A ramshackle car moves slowly along a dusty old road. The day is beginning to die, and the clouds are getting darker and darker. The only sound you can hear is the whisper of the wind. The landscape seems remote and we think we are in some kind of no man’s land, lost in time and memory. But no, we are in one specific place: Iraq. And perhaps because we know (or barely know) of the terrible events in its recent history, we realize that on this desolated road the world ends.

Behind the wheel of this car there is an old man, whose blue eyes are full of sadness: infinite sadness. At one moment he closes his eyes to rest for one second, but we know that he will never truly rest again. He has seen too many things during his life: war, young people killed, families turned apart, and mothers crying out their souls, invocating an improbable return of their sons. He has witnessed the unbearable and cannot forget. He is damned; cursed, because he is a survivor, carrying the weight of his country’s history deep in his soul.

A speakerphone over the car is pointed towards an indifferent sky, transmitting other people’s messages, lamentations, and personal prayers.
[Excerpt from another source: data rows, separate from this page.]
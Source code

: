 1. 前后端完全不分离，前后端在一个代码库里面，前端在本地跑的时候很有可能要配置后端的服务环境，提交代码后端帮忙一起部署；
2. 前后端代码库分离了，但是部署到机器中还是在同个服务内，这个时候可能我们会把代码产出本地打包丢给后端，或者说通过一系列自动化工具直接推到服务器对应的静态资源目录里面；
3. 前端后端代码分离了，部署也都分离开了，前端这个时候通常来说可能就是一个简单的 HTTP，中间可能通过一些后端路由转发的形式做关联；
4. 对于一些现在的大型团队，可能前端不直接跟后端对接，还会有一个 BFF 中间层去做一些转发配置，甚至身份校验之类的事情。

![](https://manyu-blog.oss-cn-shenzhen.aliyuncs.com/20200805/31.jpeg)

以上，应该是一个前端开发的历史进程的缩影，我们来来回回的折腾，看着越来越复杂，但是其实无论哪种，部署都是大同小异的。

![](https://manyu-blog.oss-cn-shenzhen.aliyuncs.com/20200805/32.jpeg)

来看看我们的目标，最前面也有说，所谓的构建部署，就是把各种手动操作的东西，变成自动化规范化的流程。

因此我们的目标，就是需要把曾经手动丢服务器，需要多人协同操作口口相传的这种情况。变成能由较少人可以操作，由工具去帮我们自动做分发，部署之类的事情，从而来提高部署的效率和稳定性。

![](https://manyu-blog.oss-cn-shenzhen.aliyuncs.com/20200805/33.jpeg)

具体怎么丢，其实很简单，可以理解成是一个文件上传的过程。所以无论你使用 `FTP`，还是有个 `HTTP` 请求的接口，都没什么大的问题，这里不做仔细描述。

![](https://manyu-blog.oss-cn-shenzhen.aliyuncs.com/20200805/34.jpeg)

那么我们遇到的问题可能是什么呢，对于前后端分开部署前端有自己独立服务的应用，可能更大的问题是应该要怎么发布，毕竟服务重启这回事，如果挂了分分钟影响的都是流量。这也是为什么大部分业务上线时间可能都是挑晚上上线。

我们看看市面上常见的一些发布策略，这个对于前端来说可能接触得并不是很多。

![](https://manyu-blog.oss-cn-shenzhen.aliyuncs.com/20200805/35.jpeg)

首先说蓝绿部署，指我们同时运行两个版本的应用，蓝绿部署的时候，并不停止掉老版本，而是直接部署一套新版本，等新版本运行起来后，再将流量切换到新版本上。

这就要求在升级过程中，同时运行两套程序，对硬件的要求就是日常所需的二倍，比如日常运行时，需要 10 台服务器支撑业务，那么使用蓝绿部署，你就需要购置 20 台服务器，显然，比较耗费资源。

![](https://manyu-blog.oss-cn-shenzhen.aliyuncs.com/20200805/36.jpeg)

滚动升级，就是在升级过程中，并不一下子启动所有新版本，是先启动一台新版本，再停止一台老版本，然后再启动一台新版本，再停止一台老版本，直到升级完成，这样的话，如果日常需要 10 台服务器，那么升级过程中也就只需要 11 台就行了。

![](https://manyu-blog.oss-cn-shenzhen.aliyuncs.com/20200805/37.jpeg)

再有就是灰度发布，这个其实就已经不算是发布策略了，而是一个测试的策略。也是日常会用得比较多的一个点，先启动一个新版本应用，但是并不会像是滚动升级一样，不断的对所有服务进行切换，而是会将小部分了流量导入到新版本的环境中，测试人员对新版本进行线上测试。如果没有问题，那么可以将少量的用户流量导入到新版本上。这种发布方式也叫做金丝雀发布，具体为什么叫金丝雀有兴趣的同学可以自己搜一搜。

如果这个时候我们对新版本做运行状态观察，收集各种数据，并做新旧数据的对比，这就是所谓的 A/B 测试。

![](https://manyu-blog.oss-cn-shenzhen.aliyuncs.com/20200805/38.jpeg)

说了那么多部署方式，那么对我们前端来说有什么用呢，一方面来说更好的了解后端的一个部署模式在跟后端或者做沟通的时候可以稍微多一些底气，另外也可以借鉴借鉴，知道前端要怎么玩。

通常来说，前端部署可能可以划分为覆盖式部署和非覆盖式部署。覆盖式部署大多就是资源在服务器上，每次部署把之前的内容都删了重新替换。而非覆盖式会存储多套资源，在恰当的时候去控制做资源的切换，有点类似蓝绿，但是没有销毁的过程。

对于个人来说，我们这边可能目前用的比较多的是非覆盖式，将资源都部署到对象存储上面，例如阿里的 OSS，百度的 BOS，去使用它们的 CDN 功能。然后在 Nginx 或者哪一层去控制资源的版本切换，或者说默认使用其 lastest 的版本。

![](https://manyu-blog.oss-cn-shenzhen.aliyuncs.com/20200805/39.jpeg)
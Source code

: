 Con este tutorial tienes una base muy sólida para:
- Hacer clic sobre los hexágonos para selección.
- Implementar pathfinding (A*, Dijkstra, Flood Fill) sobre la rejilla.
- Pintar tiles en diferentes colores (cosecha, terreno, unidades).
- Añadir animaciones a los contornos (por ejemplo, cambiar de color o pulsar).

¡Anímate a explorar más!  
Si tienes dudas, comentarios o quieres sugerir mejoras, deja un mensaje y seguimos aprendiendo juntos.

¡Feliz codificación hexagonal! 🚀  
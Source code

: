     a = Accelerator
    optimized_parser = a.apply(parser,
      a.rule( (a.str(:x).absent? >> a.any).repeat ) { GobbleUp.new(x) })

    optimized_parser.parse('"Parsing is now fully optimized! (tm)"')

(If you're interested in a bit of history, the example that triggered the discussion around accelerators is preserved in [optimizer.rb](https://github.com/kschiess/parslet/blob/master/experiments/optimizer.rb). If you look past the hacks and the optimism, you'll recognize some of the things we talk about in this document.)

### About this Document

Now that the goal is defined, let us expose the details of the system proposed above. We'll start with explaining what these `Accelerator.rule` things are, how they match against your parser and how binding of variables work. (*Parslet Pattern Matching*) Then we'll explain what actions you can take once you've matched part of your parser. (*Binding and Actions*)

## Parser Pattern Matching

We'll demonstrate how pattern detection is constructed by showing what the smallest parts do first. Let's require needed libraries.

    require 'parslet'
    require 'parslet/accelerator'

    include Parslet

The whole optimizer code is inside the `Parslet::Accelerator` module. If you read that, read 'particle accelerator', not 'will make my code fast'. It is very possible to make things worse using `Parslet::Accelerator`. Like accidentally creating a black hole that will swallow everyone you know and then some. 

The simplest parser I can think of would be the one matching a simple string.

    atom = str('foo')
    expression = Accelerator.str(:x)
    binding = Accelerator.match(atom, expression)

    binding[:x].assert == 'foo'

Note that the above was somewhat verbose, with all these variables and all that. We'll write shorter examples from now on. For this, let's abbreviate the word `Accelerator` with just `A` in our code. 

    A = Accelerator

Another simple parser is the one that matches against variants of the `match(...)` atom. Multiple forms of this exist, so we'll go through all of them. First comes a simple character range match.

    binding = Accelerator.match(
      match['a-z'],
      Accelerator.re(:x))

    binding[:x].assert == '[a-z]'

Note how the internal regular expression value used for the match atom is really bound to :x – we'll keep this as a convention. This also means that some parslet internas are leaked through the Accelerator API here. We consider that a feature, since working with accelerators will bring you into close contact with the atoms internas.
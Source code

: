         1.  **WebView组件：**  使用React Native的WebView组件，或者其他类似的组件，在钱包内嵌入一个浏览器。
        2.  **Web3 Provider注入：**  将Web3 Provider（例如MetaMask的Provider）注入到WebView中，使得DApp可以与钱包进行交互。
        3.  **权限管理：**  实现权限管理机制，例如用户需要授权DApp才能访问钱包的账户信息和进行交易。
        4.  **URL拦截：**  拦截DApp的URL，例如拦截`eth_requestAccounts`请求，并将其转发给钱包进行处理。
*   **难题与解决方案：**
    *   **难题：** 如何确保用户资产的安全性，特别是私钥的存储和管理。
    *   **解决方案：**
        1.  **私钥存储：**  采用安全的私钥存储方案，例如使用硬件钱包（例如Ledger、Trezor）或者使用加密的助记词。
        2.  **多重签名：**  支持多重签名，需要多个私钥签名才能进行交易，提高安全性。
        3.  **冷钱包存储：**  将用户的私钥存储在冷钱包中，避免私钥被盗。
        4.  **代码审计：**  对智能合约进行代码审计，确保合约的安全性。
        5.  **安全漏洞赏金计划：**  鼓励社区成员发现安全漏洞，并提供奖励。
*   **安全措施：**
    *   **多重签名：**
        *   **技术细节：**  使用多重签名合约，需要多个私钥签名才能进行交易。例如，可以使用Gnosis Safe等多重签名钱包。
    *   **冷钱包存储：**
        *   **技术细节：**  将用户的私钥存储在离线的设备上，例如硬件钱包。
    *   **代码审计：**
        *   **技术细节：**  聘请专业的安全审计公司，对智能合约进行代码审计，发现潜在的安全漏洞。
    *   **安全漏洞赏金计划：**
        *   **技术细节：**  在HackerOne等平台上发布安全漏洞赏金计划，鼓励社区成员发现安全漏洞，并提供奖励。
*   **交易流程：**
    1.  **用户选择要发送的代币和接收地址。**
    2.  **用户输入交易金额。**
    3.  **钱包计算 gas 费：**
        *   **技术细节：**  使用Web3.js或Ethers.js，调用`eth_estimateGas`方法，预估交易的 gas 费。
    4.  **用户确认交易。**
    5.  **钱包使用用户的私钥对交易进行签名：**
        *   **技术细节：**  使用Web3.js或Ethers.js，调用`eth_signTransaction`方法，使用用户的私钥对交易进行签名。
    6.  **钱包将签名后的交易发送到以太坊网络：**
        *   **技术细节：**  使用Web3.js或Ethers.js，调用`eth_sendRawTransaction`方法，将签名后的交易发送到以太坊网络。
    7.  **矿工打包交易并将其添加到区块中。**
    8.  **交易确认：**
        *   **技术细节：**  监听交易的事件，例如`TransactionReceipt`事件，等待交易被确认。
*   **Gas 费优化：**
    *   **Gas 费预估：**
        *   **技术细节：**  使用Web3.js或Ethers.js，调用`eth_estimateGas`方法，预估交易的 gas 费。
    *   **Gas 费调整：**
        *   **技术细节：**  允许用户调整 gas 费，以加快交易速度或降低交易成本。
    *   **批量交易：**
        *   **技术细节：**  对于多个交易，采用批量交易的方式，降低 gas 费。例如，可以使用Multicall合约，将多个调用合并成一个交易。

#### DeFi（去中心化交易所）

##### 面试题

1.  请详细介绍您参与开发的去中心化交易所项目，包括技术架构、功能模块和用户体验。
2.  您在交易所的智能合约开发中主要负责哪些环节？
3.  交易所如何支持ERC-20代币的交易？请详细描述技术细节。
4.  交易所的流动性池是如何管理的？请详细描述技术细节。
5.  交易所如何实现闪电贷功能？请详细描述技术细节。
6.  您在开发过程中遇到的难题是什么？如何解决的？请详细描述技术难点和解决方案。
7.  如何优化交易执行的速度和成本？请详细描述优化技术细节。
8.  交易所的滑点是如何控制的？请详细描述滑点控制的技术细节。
These are letters that cannot be written but only cried out to the world; and this is the job of the old man, to record messages, undertaking some kind of infernal duty – for we must remember that hell is only on earth. These deserted cities are not only found in Iraq, but around the world where armed conflicts have left people helpless. To confess the pain is a way to find some relief.

At the beginning of the film a text explains about the ANFAL genocide during the regime of Saddam Hussein in the eighties, during which almost 182 000 Kurds were exterminated. Men were buried alive in mass graves and women were abused and sent to labour camps or brothels, leaving their homes, cities, and history behind. This film is almost like a letter to the survivors of these horrors (who also had to suffer two more decades of mass destruction, only with a bigger enemy: America), and what is so touching about it is the use of the landscape and natural elements to express the suffering through poetry. It’s interesting to observe the consequences of war and how it affects places. There are presences and absences living together; screams and silences meet in one single space, exposed to the wind that carries unanswered prayers for the lost ones, impossible to stop human yearning. This attention to the emotional landscape seems to say that time passes, and dust may cover the scars, but pain always remains the same.